Pub visits this week 5
Locations Manchester, London, Nottingham
The last time I was at the Castle Hotel in Manchester it was 2007. I was on tour with MJ Hibbett and we played totally acoustic in the back room with The 10p Mixes. The audience numbered about 14. There was exposed electrical wiring, a stack of broken bicycles, rising damp, falling damp, and a really annoying couple in Manchester United shirts talking all the way through our sets.
The beer was good though (indeed, Mr Hibbett arranged the tour venues by choosing three cities he hadn’t played in for a while and Googling their names + “function room” + “real ale”). The beer is still good when I return on the Wednesday of this week, touring with my new band: four or five Robinson’s offerings and a couple of guests. The back room is completely transformed into something really quite nice. And it’s got quite a few more than 14 people here this time, which is also really quite nice. It does make the whole of the back room uncomfortably hot and difficult to breathe, but that’s a very positive kind of negative when you’re playing a gig.
You know those old men in pubs who say: hey, I’ll tell you something, kid, I’ll tell you what, come here, I’ll tell you something, and you nod and encourage them to go on, and they lean forward confidentially as if they’re going to tell you the meaning of existence, and then they pause dramatically and, with great portentousness, utter something like you’ve Only Got One Life or you should Just Be Yourself and you have to hide your disappointment and nod thoughtfully as if this is the first time these concepts have ever been suggested to you?

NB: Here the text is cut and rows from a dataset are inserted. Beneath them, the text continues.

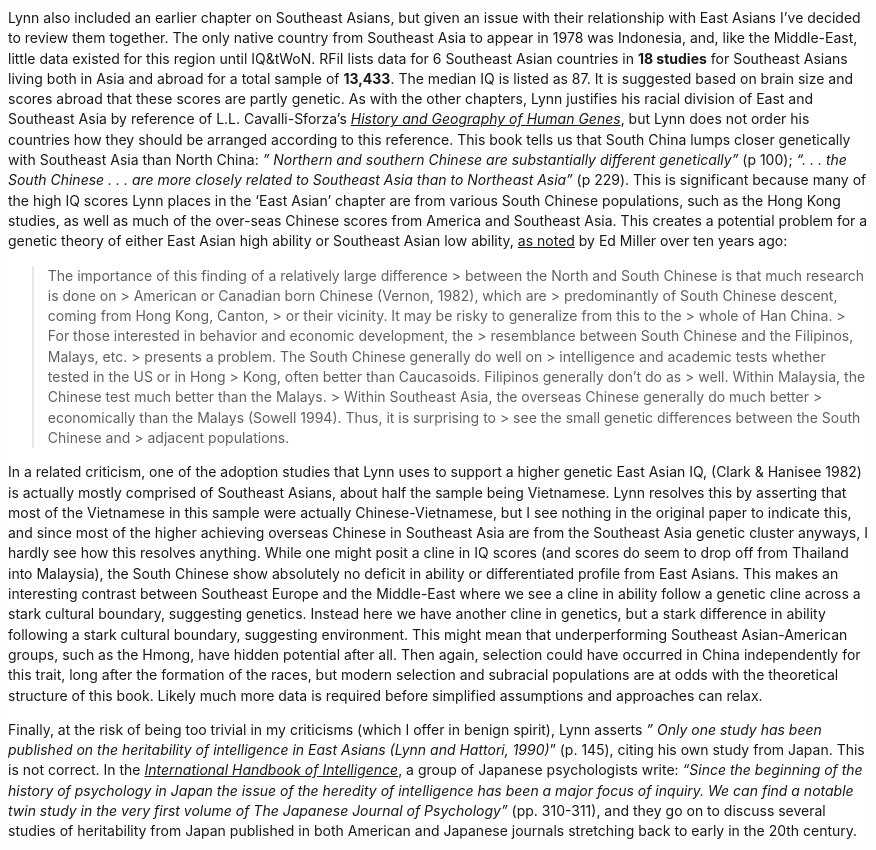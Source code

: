 Lynn also included an earlier chapter on Southeast Asians, but given an issue with their relationship with East Asians I’ve decided to review them together. The only native country from Southeast Asia to appear in 1978 was Indonesia, and, like the Middle-East, little data existed for this region until IQ&tWoN. RFiI lists data for 6 Southeast Asian countries in **18 studies** for Southeast Asians living both in Asia and abroad for a total sample of **13,433**. The median IQ is listed as 87. It is suggested based on brain size and scores abroad that these scores are partly genetic. As with the other chapters, Lynn justifies his racial division of East and Southeast Asia by reference of L.L. Cavalli-Sforza’s [*History and Geography of Human Genes*](https://www.amazon.com/gp/product/0691029059/qid=1138231782/sr=1-2/ref=sr_1_2/104-7920780-7233519?s=books&v=glance&n=283155), but Lynn does not order his countries how they should be arranged according to this reference. This book tells us that South China lumps closer genetically with Southeast Asia than North China: *” Northern and southern Chinese are substantially different genetically”* (p 100); *“. . . the South Chinese . . . are more closely related to Southeast Asia than to Northeast Asia”* (p 229). This is significant because many of the high IQ scores Lynn places in the ‘East Asian’ chapter are from various South Chinese populations, such as the Hong Kong studies, as well as much of the over-seas Chinese scores from America and Southeast Asia. This creates a potential problem for a genetic theory of either East Asian high ability or Southeast Asian low ability, [as noted](http://www.mugu.com/cgi-bin/Upstream/Library/Miller/genetic-history.html) by Ed Miller over ten years ago:

> The importance of this finding of a relatively large difference > between the North and South Chinese is that much research is done on > American or Canadian born Chinese (Vernon, 1982), which are > predominantly of South Chinese descent, coming from Hong Kong, Canton, > or their vicinity. It may be risky to generalize from this to the > whole of Han China. >
> For those interested in behavior and economic development, the > resemblance between South Chinese and the Filipinos, Malays, etc. > presents a problem. The South Chinese generally do well on > intelligence and academic tests whether tested in the US or in Hong > Kong, often better than Caucasoids. Filipinos generally don’t do as > well. Within Malaysia, the Chinese test much better than the Malays. > Within Southeast Asia, the overseas Chinese generally do much better > economically than the Malays (Sowell 1994). Thus, it is surprising to > see the small genetic differences between the South Chinese and > adjacent populations.

In a related criticism, one of the adoption studies that Lynn uses to support a higher genetic East Asian IQ, (Clark & Hanisee 1982) is actually mostly comprised of Southeast Asians, about half the sample being Vietnamese. Lynn resolves this by asserting that most of the Vietnamese in this sample were actually Chinese-Vietnamese, but I see nothing in the original paper to indicate this, and since most of the higher achieving overseas Chinese in Southeast Asia are from the Southeast Asia genetic cluster anyways, I hardly see how this resolves anything. While one might posit a cline in IQ scores (and scores do seem to drop off from Thailand into Malaysia), the South Chinese show absolutely no deficit in ability or differentiated profile from East Asians. This makes an interesting contrast between Southeast Europe and the Middle-East where we see a cline in ability follow a genetic cline across a stark cultural boundary, suggesting genetics. Instead here we have another cline in genetics, but a stark difference in ability following a stark cultural boundary, suggesting environment. This might mean that underperforming Southeast Asian-American groups, such as the Hmong, have hidden potential after all. Then again, selection could have occurred in China independently for this trait, long after the formation of the races, but modern selection and subracial populations are at odds with the theoretical structure of this book. Likely much more data is required before simplified assumptions and approaches can relax.

Finally, at the risk of being too trivial in my criticisms (which I offer in benign spirit), Lynn asserts *” Only one study has been published on the heritability of intelligence in East Asians (Lynn and Hattori, 1990)*” (p. 145), citing his own study from Japan. This is not correct. In the [*International Handbook of Intelligence*](https://www.amazon.com/gp/product/0521004020/ref=sib_rdr_dp/104-7920780-7233519?%5Fencoding=UTF8&me=ATVPDKIKX0DER&no=283155&st=books&n=283155), a group of Japanese psychologists write: *“Since the beginning of the history of psychology in Japan the issue of the heredity of intelligence has been a major focus of inquiry. We can find a notable twin study in the very first volume of The Japanese Journal of Psychology”* (pp. 310-311), and they go on to discuss several studies of heritability from Japan published in both American and Japanese journals stretching back to early in the 20th century.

There’s one of those at the Castle Hotel. Joe, his name is. He jumps on me before I’ve even got inside the pub, No, Joe, I explain, I don’t play the drums – look at my skinny wrists! I’m just carrying these cymbals for someone else.
“I like you!” grins Joe, and runs inside the pub to spend several hours dancing enthusiastically to four indiepop bands he’s never heard in his life and never will again. I can’t help liking him back.

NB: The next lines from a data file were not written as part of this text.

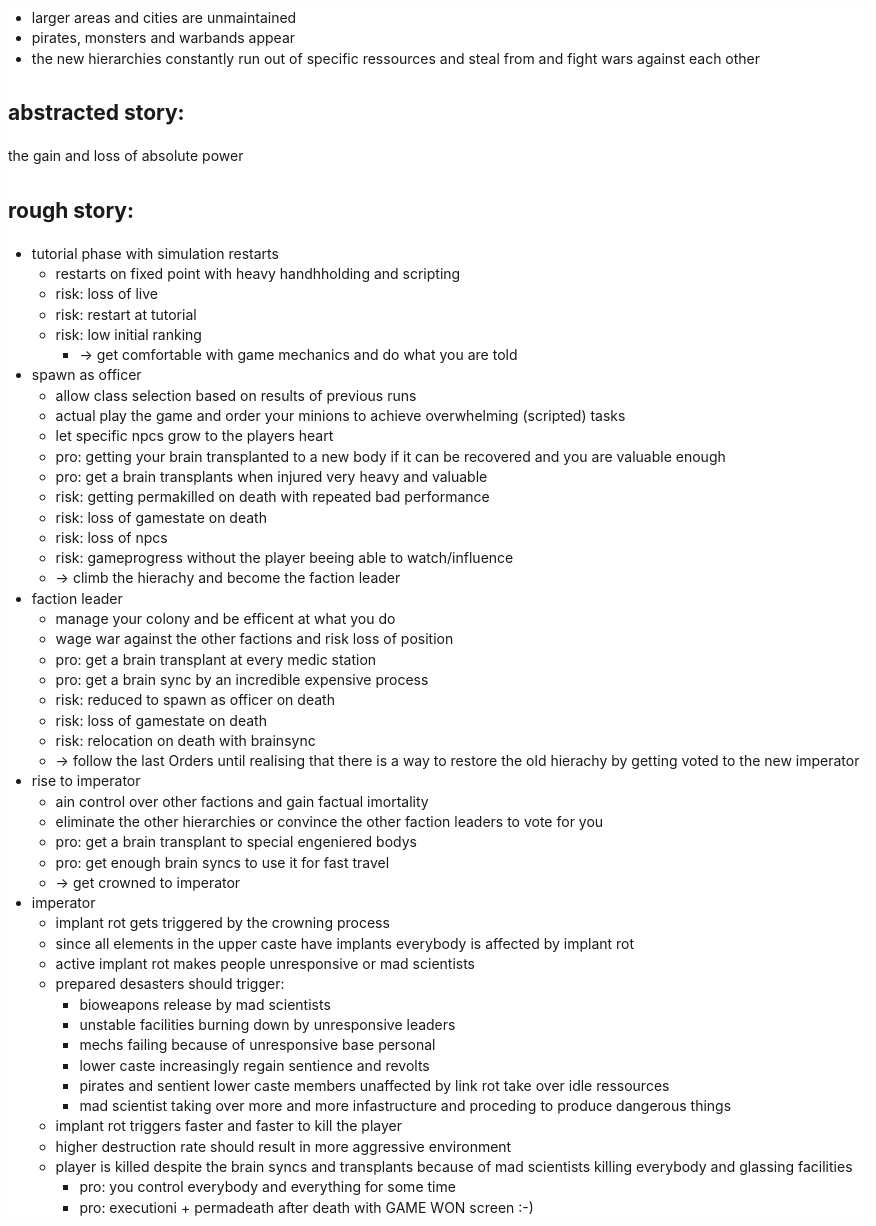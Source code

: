   * larger areas and cities are unmaintained
  * pirates, monsters and warbands appear
  * the new hierarchies constantly run out of specific ressources and steal from and fight wars against each other

## abstracted story:

the gain and loss of absolute power

## rough story:

* tutorial phase with simulation restarts
  * restarts on fixed point with heavy handhholding and scripting
  * risk: loss of live
  * risk: restart at tutorial
  * risk: low initial ranking
    * -> get comfortable with game mechanics and do what you are told
* spawn as officer
  * allow class selection based on results of previous runs
  * actual play the game and order your minions to achieve overwhelming (scripted) tasks
  * let specific npcs grow to the players heart
  * pro: getting your brain transplanted to a new body if it can be recovered and you are valuable enough
  * pro: get a brain transplants when injured very heavy and valuable
  * risk: getting permakilled on death with repeated bad performance
  * risk: loss of gamestate on death
  * risk: loss of npcs
  * risk: gameprogress without the player beeing able to watch/influence
  * -> climb the hierachy and become the faction leader
* faction leader
  * manage your colony and be efficent at what you do
  * wage war against the other factions and risk loss of position
  * pro: get a brain transplant at every medic station
  * pro: get a brain sync by an incredible expensive process
  * risk: reduced to spawn as officer on death
  * risk: loss of gamestate on death
  * risk: relocation on death with brainsync
  * -> follow the last Orders until realising that there is a way to restore the old hierachy by getting voted to the new imperator
* rise to imperator
  * ain control over other factions and gain factual imortality
  * eliminate the other hierarchies or convince the other faction leaders to vote for you
  * pro: get a brain transplant to special engeniered bodys
  * pro: get enough brain syncs to use it for fast travel
  * -> get crowned to imperator
* imperator
  * implant rot gets triggered by the crowning process
  * since all elements in the upper caste have implants everybody is affected by implant rot
  * active implant rot makes people unresponsive or mad scientists
  * prepared desasters should trigger:
    * bioweapons release by mad scientists
    * unstable facilities burning down by unresponsive leaders
    * mechs failing because of unresponsive base personal
    * lower caste increasingly regain sentience and revolts
    * pirates and sentient lower caste members unaffected by link rot take over idle ressources
    * mad scientist taking over more and more infastructure and proceding to produce dangerous things
  * implant rot triggers faster and faster to kill the player
  * higher destruction rate should result in more aggressive environment
  * player is killed despite the brain syncs and transplants because of mad scientists killing everybody and glassing facilities
    * pro: you control everybody and everything for some time
    * pro: executioni + permadeath after death with GAME WON screen :-)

The next day of the tour we pitch up in Brixton and wait for the Windmill (pictured above) to open. Settling down on a bench just outside the pub, we do what any self-respecting band on tour would do, and crack open a bottle of Jack Daniel’s. We’re just starting to enjoy a quiet, sunny afternoon, and a quiet, powerful drink of bourbon when our calm is interrupted by the sound of thunder.

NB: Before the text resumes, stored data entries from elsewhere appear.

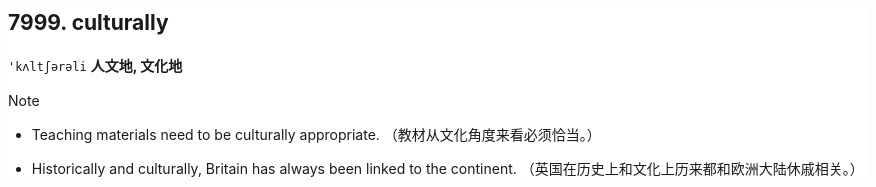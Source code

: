 ## 7999. culturally

`'kʌltʃərəli`  **人文地, 文化地**

> [!NOTE]
>
> - Teaching materials need to be culturally appropriate. （教材从文化角度来看必须恰当。）
>
> - Historically and culturally, Britain has always been linked to the continent. （英国在历史上和文化上历来都和欧洲大陆休戚相关。）
>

Oh, wait – it isn’t thunder. It’s the hellish snarling of an enormous dog on the roof of the Windmill which wants to eat us all. Trembling and sweating, we vanish round the corner to the White Horse for a pint instead.
At this point, even if you like dogs, you’d probably think it’s not so great for business to have installed on the premises a terrifying carnivore which sends potential customers scuttling away to a rival pub. Rather than follow the boring, predictable path of basically being right, though, the Windmill management have decided to turn their hell hound into some kind of special feature. When we return for a soundcheck and get inside, we find ‘Roof Dog’ T-shirts for sale behind the bar. I may have only worked in marketing for a relatively short time, but as unique selling points go I can think of better ones. Next time I visit, perhaps the Windmill will have discovered one – insulting your mother as you enter, perhaps, or punching you in the face at the bar.
At the weekend the tour takes us to the relentlessly fabulous Indietracks festival, where we will somehow have the time of our lives despite not going to the pub. First, though, there’s Thursday, and Nottingham. We convene at the Dragon (pictured above), a fairly OK bar-type pub two minutes’ walk from the venue. It may not have the character of many other Nottingham boozers but it does have a sort of relaxed charm. It doesn’t try too hard and I like it for that.
By the same token, the Chameleon ‘arts cafe’ doesn’t try at all and I like it ever more. As the gig goes on, band members and punters occupy its storeys as one, meeting and sharing, chatting and grinning, rocking and knocking back bottled real ales, Polish lagers and an especially lethal home-made pear and cranberry cider. It’s a great venue for indiepop, because indiepop is a sort of music that doesn’t try too hard either. If only we had something like it in Sheffield.